VIDEO: Interview with Resident Alumni Sammy Lee, Pt. 2: Life at RedLine
In part two of this four-part video interview series (watch Part 1 here), Denver-based art critic and writer Kealey Boyd explores Sammy Lee’s experience as a RedLine Resident Artist.
In the video below, Lee discusses the way her residency at RedLine plugged her into Colorado’s creative ecosystem. Hear how being given the time and space to create—plus gaining access to a network of other inspiring creatives—allowed Lee to feel like a true artist.
About Sammy Lee
Sammy Lee is an artist based in Denver, Colorado. Lee was born and raised in Seoul, South Korea, and moved to Southern California at the age of sixteen. She studied fine art and media art at UCLA and architecture at the University of Massachusetts Amherst.
About Interviewer Kealey Boyd
Kealey Boyd is a writer and art critic based in Denver, Colorado. Her research interests include methodologies for interpreting painting and other visual forms as an integral element of political and cultural discourses.
She is a regular contributor to Hyperallergic, and her writing is featured in LA Times, The Art Newspaper, Art Papers, College Art Association (CAA Reviews), The Belladonna Comedy, Artillery Magazine and elsewhere.
Learn more about Kealey Boyd >
Watch Interview with Resident Alumni Sammy Lee Part 2: Life at RedLine
Kealey Boyd: So I would like to shift into talking about your time at RedLine. How did you first learn about the residency? Were you already living in Denver?
Sammy Lee: Yeah.
Kealey Boyd: How did that kind of begin?
Sammy Lee: I moved to Denver, 2007. I was eight weeks pregnant, and I know RedLine started in 2008, and that's when I gave birth. And because I was new to Denver and actively looking, seeking artistic community, and I was at Wang Gongxin's Exhibition at RedLine one time with, I think it was support group for Art of Asia at Danbury Museum so with people we visited and exhibition was amazing.
But then I got to see all this little rooms surrounding the exhibition area and that's when I started.
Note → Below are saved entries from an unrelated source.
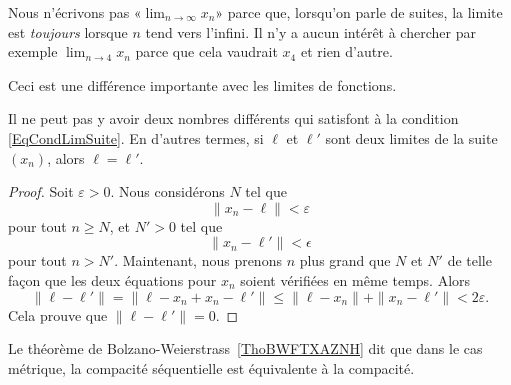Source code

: \begin{remark}
	Nous n'écrivons pas «\( \lim_{n\to\infty}x_n\)» parce que, lorsqu'on parle de suites, la limite est \emph{toujours} lorsque \( n\) tend vers l'infini. Il n'y a aucun intérêt à chercher par exemple \( \lim_{n\to 4}x_n\) parce que cela vaudrait \( x_4\) et rien d'autre.

	Ceci est une différence importante avec les limites de fonctions.
\end{remark}

\begin{lemma}
	Il ne peut pas y avoir deux nombres différents qui satisfont à la condition \eqref{EqCondLimSuite}. En d'autres termes, si \( \ell\) et \( \ell'\) sont deux limites de la suite \( (x_n)\), alors \( \ell=\ell'\).
\end{lemma}

\begin{proof}
	Soit \( \varepsilon>0\). Nous considérons \( N\) tel que
	\begin{equation}
		\| x_n-\ell \|<\varepsilon
	\end{equation}
	pour tout \( n\geq N\), et \( N'>0\) tel que
	\begin{equation}
		\| x_n-\ell' \|<\epsilon
	\end{equation}
	pour tout \( n>N'\). Maintenant, nous prenons \( n\) plus grand que \( N\) et \( N'\) de telle façon que les deux équations pour \( x_n\) soient vérifiées en même temps. Alors
	\begin{equation}
		\| \ell-\ell' \|=\| \ell-x_n+x_n-\ell' \|\leq\| \ell-x_n \|+\| x_n-\ell' \|<2\varepsilon.
	\end{equation}
	Cela prouve que \( \| \ell-\ell' \|=0\).
\end{proof}
Le théorème de Bolzano-Weierstrass~\ref{ThoBWFTXAZNH} dit que dans le cas métrique, la compacité séquentielle est équivalente à la compacité.

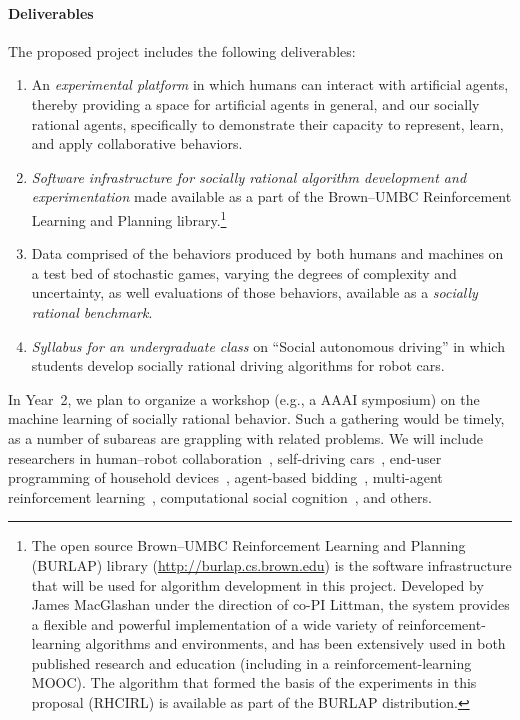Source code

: 
\vspace{\up}
\paragraph{Deliverables}

The proposed project includes the following deliverables: 

\begin{enumerate}

\item An {\em experimental platform\/} in which humans can interact
  with artificial agents, thereby providing a space for artificial
  agents in general, and our socially rational agents, specifically to
  demonstrate their capacity to represent, learn, and apply
  collaborative behaviors. %

\item {\em Software infrastructure for socially rational algorithm
  development and experimentation\/} made available as a part of the Brown--UMBC
  Reinforcement Learning and Planning library.\footnote{The open
  source Brown--UMBC Reinforcement Learning and   
  Planning (BURLAP) library (\url{http://burlap.cs.brown.edu}) is the
  software infrastructure that will be used for algorithm development
  in this project.  Developed by James MacGlashan under the direction
  of co-PI Littman, the system provides a flexible and powerful
  implementation of a wide variety of reinforcement-learning
  algorithms and environments, and has been extensively used in both
  published research and education (including in a
  reinforcement-learning MOOC).  The algorithm that formed the basis
  of the experiments in this proposal (RHCIRL) is available as
  part of the BURLAP distribution.}

\item Data comprised of the behaviors produced by both humans and
  machines on a test bed of stochastic games, varying the degrees of
  complexity and uncertainty, as well evaluations of those behaviors,
  available as a {\em socially rational benchmark}.

\item {\em Syllabus for an undergraduate class} on ``Social autonomous
  driving'' in which students develop socially rational driving
  algorithms for robot cars.

\end{enumerate}

In Year~2, we plan to organize a workshop (e.g., a AAAI symposium)
on the machine learning of socially rational behavior. Such a
gathering would be timely, as a number of subareas are grappling with
related problems. We will include researchers in human--robot
collaboration~\cite{gopalan15}, self-driving
cars~\cite{dolgov2010path}, end-user programming of household
devices~\cite{ur14}, agent-based bidding~\cite{tac:book}, multi-agent
reinforcement learning~\cite{sodomka13}, computational social
cognition~\cite{baker14}, and others.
I'm like, "Oh, I really want to come here." So that's how I discovered it, and started wanting this really bad.
So I was waiting for my kids to go to daycare and as soon as he was able to and I was able to secure at least, I think I waited until he was first-grader. So I have at least like 9:00 to 2:30. So I applied and started at RedLine.
Kealey Boyd: So what did the little rooms mean to you? Why did you want to apply?
Sammy Lee: There was this exhibition and all these artists, resident artists in their studio surrounded by the exhibition space working on their project. And that kind of direct exposure to different exhibition was good. But I just didn't know that there was place like RedLine that supports artist and invest their time.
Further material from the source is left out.